In Indonesia, tofu and tempeh are usually produced by home industries using traditional
technology. Ridha (2015) reported that these industries produce approximately 57 million EUR
per year and generate income for about 85,000 businesses and 285,000 workers. However,
these soybean processing industries are considered to be inefficient; not only has there been a
reduction in productivity, but the processes employed are considered to be environmentally
damaging (Ridha, 2015). According to Faisal, Gani, Mulana, & Daimon (2016), tofu
wastewater contains high levels of BOD and COD in the range of 6,000–8,000 mg/L and
7,500–14,000 mg/L, respectively. The level of organic substances is still high at above 500
mg/L, even after the wastewater has been treated (Faisal et al., 2016). The Government of
Salatiga (2012) is aware that these tofu industries are polluting the environment, although the
data have not yet been provided, and the government has tried to support some of the tofu
industries by providing biogas installations in Tingkir and Banyuputih, and constructed
Wastewater Treatment Plant in Banyuputih.
In this context, the concept of cleaner production becomes potential to apply. According to
ILO (2013), cleaner production is a strategy to reduce environmental pollution and
simultaneously reducing the use of resources. It focuses mainly on the effort to prevent
unnecessary use of resources and making overall pollution control as the last option. The
application of cleaner production together with good management practices is expected to
increase additional value and increase the productivity of the enterprise itself as well as the
welfare of the workers.
Implementation of cleaner production usually involves three steps, i.e, (1) mapping the
problem faced by the industry; (2) implementing the cleaner production technology; and (3)
evaluating the implementation. Furthermore, the cleaner production concept involves SMEs
making an effort to increase production based on several indicators, which are as follows: (1)
that the disposal of waste is minimized and prevented where possible; (2) that waste is
recovered and reused; and (3) that cleaner and more efficient energy sources are employed
(ILO, 2013).
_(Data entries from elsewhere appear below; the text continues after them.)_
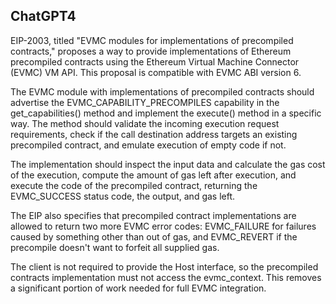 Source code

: ## ChatGPT4

EIP-2003, titled "EVMC modules for implementations of precompiled contracts," proposes a way to provide implementations of Ethereum precompiled contracts using the Ethereum Virtual Machine Connector (EVMC) VM API. This proposal is compatible with EVMC ABI version 6.

The EVMC module with implementations of precompiled contracts should advertise the EVMC_CAPABILITY_PRECOMPILES capability in the get_capabilities() method and implement the execute() method in a specific way. The method should validate the incoming execution request requirements, check if the call destination address targets an existing precompiled contract, and emulate execution of empty code if not.

The implementation should inspect the input data and calculate the gas cost of the execution, compute the amount of gas left after execution, and execute the code of the precompiled contract, returning the EVMC_SUCCESS status code, the output, and gas left.

The EIP also specifies that precompiled contract implementations are allowed to return two more EVMC error codes: EVMC_FAILURE for failures caused by something other than out of gas, and EVMC_REVERT if the precompile doesn't want to forfeit all supplied gas.

The client is not required to provide the Host interface, so the precompiled contracts implementation must not access the evmc_context. This removes a significant portion of work needed for full EVMC integration.

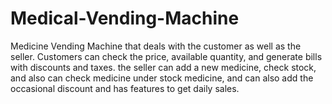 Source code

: # Medical-Vending-Machine
Medicine Vending Machine that deals with the customer as well as the seller. Customers can check the price, available quantity, and generate bills with discounts and taxes. the seller can add a new medicine, check stock, and also can check medicine under stock medicine, and can also add the occasional discount and has features to get daily sales.

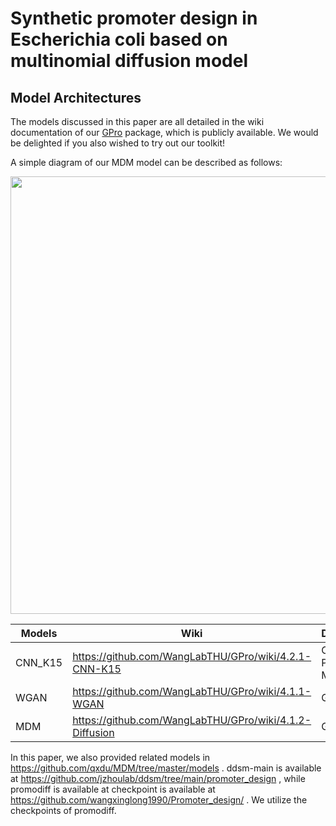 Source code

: # Synthetic promoter design in Escherichia coli based on multinomial diffusion model

## Model Architectures

The models discussed in this paper are all detailed in the wiki documentation of our [GPro](https://github.com/WangLabTHU/GPro/tree/main/gpro) package, which is publicly available. We would be delighted if you also wished to try out our toolkit!

A simple diagram of our MDM model can be described as follows:

<img src="[https://img-blog.csdnimg.cn/2020102116384135.png](https://github.com/qxdu/MDM/assets/59758004/97830654-5b13-43fd-89a0-b8433b166c97)" width="700px">

|Models|Wiki|Description|
|----|----|----|
| CNN_K15|https://github.com/WangLabTHU/GPro/wiki/4.2.1-CNN-K15| Our Predictive Model|
| WGAN| https://github.com/WangLabTHU/GPro/wiki/4.1.1-WGAN| Generator|
| MDM| https://github.com/WangLabTHU/GPro/wiki/4.1.2-Diffusion| Generator|

In this paper, we also provided related models in https://github.com/qxdu/MDM/tree/master/models . ddsm-main is available at https://github.com/jzhoulab/ddsm/tree/main/promoter_design , while promodiff is available at checkpoint is available at https://github.com/wangxinglong1990/Promoter_design/ . We utilize the checkpoints of promodiff.

## 
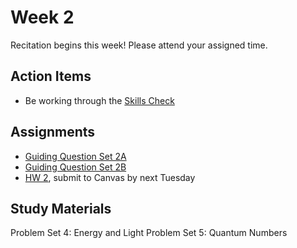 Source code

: # Week 2

Recitation begins this week!  Please attend your assigned time.

## Action Items
- Be working through the [Skills Check](https://courses.ed.science.psu.edu/chem110/skills-check.md)


## Assignments
 
- [Guiding Question Set 2A](https://psu.instructure.com/courses/1866869/assignments/9387704) 
- [Guiding Question Set 2B](https://psu.instructure.com/courses/1866869/assignments/9387699)
- [HW 2](https://genchem.science.psu.edu/homework-2-houck), submit to Canvas by next Tuesday

## Study Materials
Problem Set 4: Energy and Light
Problem Set 5: Quantum Numbers



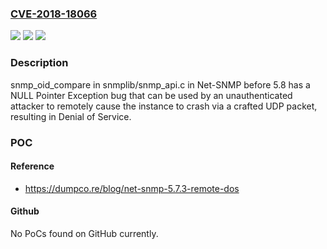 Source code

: ### [CVE-2018-18066](https://cve.mitre.org/cgi-bin/cvename.cgi?name=CVE-2018-18066)
![](https://img.shields.io/static/v1?label=Product&message=n%2Fa&color=blue)
![](https://img.shields.io/static/v1?label=Version&message=n%2Fa&color=blue)
![](https://img.shields.io/static/v1?label=Vulnerability&message=n%2Fa&color=brighgreen)

### Description

snmp_oid_compare in snmplib/snmp_api.c in Net-SNMP before 5.8 has a NULL Pointer Exception bug that can be used by an unauthenticated attacker to remotely cause the instance to crash via a crafted UDP packet, resulting in Denial of Service.

### POC

#### Reference
- https://dumpco.re/blog/net-snmp-5.7.3-remote-dos

#### Github
No PoCs found on GitHub currently.

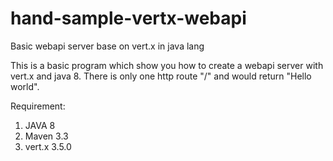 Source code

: # hand-sample-vertx-webapi
Basic webapi server base on vert.x in java lang

This is a basic program which show you how to create a webapi server with vert.x and java 8.
There is only one http route "/" and would return "Hello world".

Requirement:
1. JAVA 8
2. Maven 3.3
3. vert.x 3.5.0
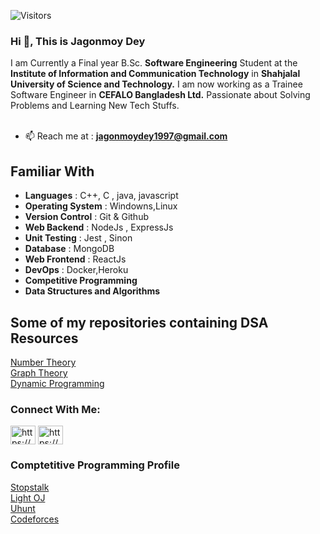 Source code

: ![Visitors](https://visitor-badge.glitch.me/badge?page_id=jagonmoy)

### Hi 👋, This is **Jagonmoy Dey**
I am Currently a Final year B.Sc. **Software Engineering** Student at the **Institute of Information and Communication Technology** in **Shahjalal University of Science and Technology.** I am now working as a Trainee Software Engineer in **CEFALO Bangladesh Ltd.**
Passionate about Solving Problems and Learning New Tech Stuffs. <br><br>
- 📫 Reach me at : **jagonmoydey1997@gmail.com** <br>

<p/>

## Familiar With 

- **Languages** :  C++, C , java, javascript 
- **Operating System** : Windowns,Linux
- **Version Control** : Git & Github
- **Web Backend** : NodeJs , ExpressJs
- **Unit Testing** : Jest , Sinon
- **Database** : MongoDB 
- **Web Frontend** : ReactJs
- **DevOps** : Docker,Heroku
- **Competitive Programming**
- **Data Structures and Algorithms**

## Some of my repositories containing DSA Resources

[Number Theory](https://github.com/jagonmoy/Number-Theory) <br>
[Graph Theory](https://github.com/jagonmoy/Graph-Theory) <br>
[Dynamic Programming](https://github.com/jagonmoy/Dynamic-Programming) <br>

 
### <h3 align="left"> Connect With Me:</h3>

<a href="https://www.linkedin.com/in/jagonmoy/" target="blank"><img align="center" src="https://cdn.jsdelivr.net/npm/simple-icons@3.0.1/icons/linkedin.svg" alt="https://www.linkedin.com/in/jagonmoy/" height="30" width="40" /></a>
<a href="https://www.facebook.com/jagonmoy/" target="blank"><img align="center" src="https://cdn.jsdelivr.net/npm/simple-icons@3.0.1/icons/facebook.svg" alt="https://www.facebook.com/jagonmoy/" height="30" width="40" /></a>

### <h3 allign = "left" > Comptetitive Programming Profile </h3>
 [Stopstalk](https://www.stopstalk.com/user/profile/jagonmoy) <br>
 [Light OJ](https://lightoj.com/user/jagonmoy)<br>
 [Uhunt](https://uhunt.onlinejudge.org/id/954978)<br>
 [Codeforces](https://codeforces.com/profile/Jagonmoy)<br>

<!--
**jagonmoy/jagonmoy** is a ✨ _special_ ✨ repository because its `README.md` (this file) appears on your GitHub profile.

Here are some ideas to get you started:

- 🔭 I’m currently working on ...
- 🌱 I’m currently learning ...
- 👯 I’m looking to collaborate on ...
- 🤔 I’m looking for help with ...
- 💬 Ask me about ...
...
- 😄 Pronouns: ...
- ⚡ Fun fact: ...
-->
Based on these indicators, this research questioning “Does the tofu production by
traditional technology meet the cleaner production indicators?” Therefore, this study aims to
present an environmental analysis on tofu production in Salatiga in the context of cleaner
production. In case the tofu industries are commonly related to contributors of environmental
pollution, particularly because of its wastewater, the study includes an explanation of how
current tofu waste processing can be seen as an added value for these industries.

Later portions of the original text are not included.